Avec le plongeon des cours, le monde du brut doit renoncer à ses projets les plus coûteux… qui sont aussi les plus polluants. Revers de la médaille : puisque la ressource ne coûte rien, personne n’a envie de s’en priver.

Ce n’est plus une baisse, c’est une dégringolade, une débâcle, un effondrement… Les analystes ne savent plus comment qualifier la chute du prix du pétrole, qui a perdu près de 60% en six mois. Et les économistes de l’Agence internationale de l’énergie ne le voient pas remonter de sitôt. Pourquoi ce plongeon ? Essentiellement parce que la production ne cesse d’augmenter alors que, depuis la crise de 2008, la consommation ralentit. Ce qui est nouveau, c’est qu’elle ralentit non seulement dans les marchés matures, comme l’Europe, mais aussi dans les marchés émergents, notamment en Asie.

Trop de pétrole, pas assez de demande… La solution pourrait consister à réduire la production. Or, l’Organisation des pays producteurs de pétrole (Opep) s’y refuse catégoriquement. Dans sa ligne de mire : la concurrence des hydrocarbures non conventionnels (pétroles lourds, sables bitumineux, gaz de schiste…), que les Américains produisent en abondance, mais à un prix de revient deux ou trois fois supérieur à celui de leur concurrent conventionnel. En maintenant une forte production, et donc des prix bas, l’Arabie Saoudite, qui mène la danse à l’Opep, espère les marginaliser et reprendre sa place de premier producteur mondial d’hydrocarbures, abandonnée aux Etats-Unis depuis un an.
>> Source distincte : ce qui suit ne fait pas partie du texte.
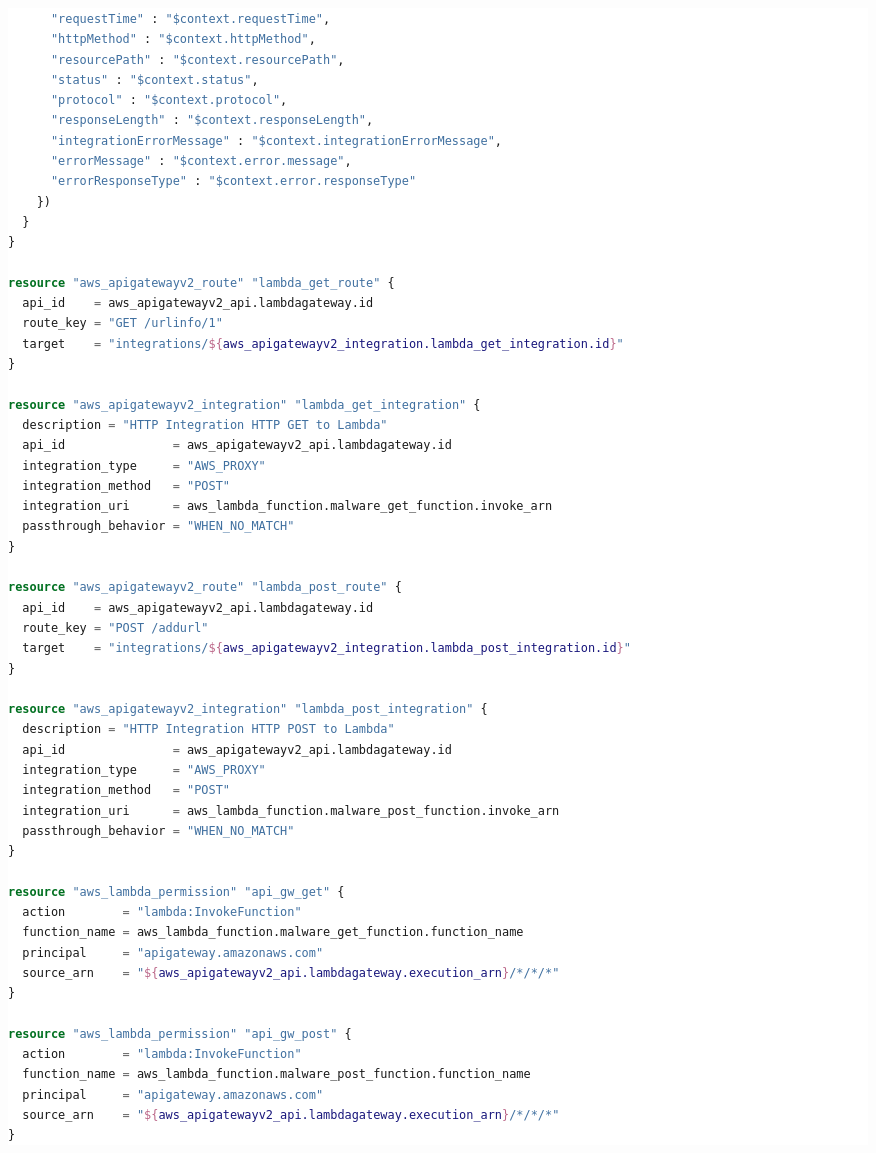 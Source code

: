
 ```terraform
      "requestTime" : "$context.requestTime",
      "httpMethod" : "$context.httpMethod",
      "resourcePath" : "$context.resourcePath",
      "status" : "$context.status",
      "protocol" : "$context.protocol",
      "responseLength" : "$context.responseLength",
      "integrationErrorMessage" : "$context.integrationErrorMessage",
      "errorMessage" : "$context.error.message",
      "errorResponseType" : "$context.error.responseType"
    })
  }
}

resource "aws_apigatewayv2_route" "lambda_get_route" {
  api_id    = aws_apigatewayv2_api.lambdagateway.id
  route_key = "GET /urlinfo/1"
  target    = "integrations/${aws_apigatewayv2_integration.lambda_get_integration.id}"
}

resource "aws_apigatewayv2_integration" "lambda_get_integration" {
  description = "HTTP Integration HTTP GET to Lambda"  
  api_id               = aws_apigatewayv2_api.lambdagateway.id
  integration_type     = "AWS_PROXY"
  integration_method   = "POST"
  integration_uri      = aws_lambda_function.malware_get_function.invoke_arn
  passthrough_behavior = "WHEN_NO_MATCH"
}

resource "aws_apigatewayv2_route" "lambda_post_route" {
  api_id    = aws_apigatewayv2_api.lambdagateway.id
  route_key = "POST /addurl"
  target    = "integrations/${aws_apigatewayv2_integration.lambda_post_integration.id}"
}

resource "aws_apigatewayv2_integration" "lambda_post_integration" {
  description = "HTTP Integration HTTP POST to Lambda"  
  api_id               = aws_apigatewayv2_api.lambdagateway.id
  integration_type     = "AWS_PROXY"
  integration_method   = "POST"
  integration_uri      = aws_lambda_function.malware_post_function.invoke_arn
  passthrough_behavior = "WHEN_NO_MATCH"
}

resource "aws_lambda_permission" "api_gw_get" {  
  action        = "lambda:InvokeFunction"
  function_name = aws_lambda_function.malware_get_function.function_name
  principal     = "apigateway.amazonaws.com"
  source_arn    = "${aws_apigatewayv2_api.lambdagateway.execution_arn}/*/*/*"
}

resource "aws_lambda_permission" "api_gw_post" {  
  action        = "lambda:InvokeFunction"
  function_name = aws_lambda_function.malware_post_function.function_name
  principal     = "apigateway.amazonaws.com"
  source_arn    = "${aws_apigatewayv2_api.lambdagateway.execution_arn}/*/*/*"
}
```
Un sursis pour l’Arctique ?

Pendant ce temps, les compagnies pétrolières perdent gros. « Pour limiter les dégâts, toutes élaguent leur production de pétroles non conventionnels », explique Guy Maisonnier, ingénieur économiste à l’Institut français du pétrole Energies nouvelles. Coup de chance, ce sont aussi les plus polluants ! Ainsi, le canadien Suncor, spécialiste des sables bitumineux, très chers à extraire, vient de geler l’expansion de deux de ses projets. Ceux situés dans des zones difficiles d’accès, comme l’Arctique, sont aussi mis de côté. La compagnie norvégienne Statoil vient, elle, de renoncer à trois licences d’exploration au Groenland, ayant conclu, après y avoir mené des recherches sismiques et des études sous-marines, qu’il n’était pas rentable de pousser plus avant. Le français GDF Suez et le danois Dong Energy auraient également rendu leurs licences pour les mêmes raisons.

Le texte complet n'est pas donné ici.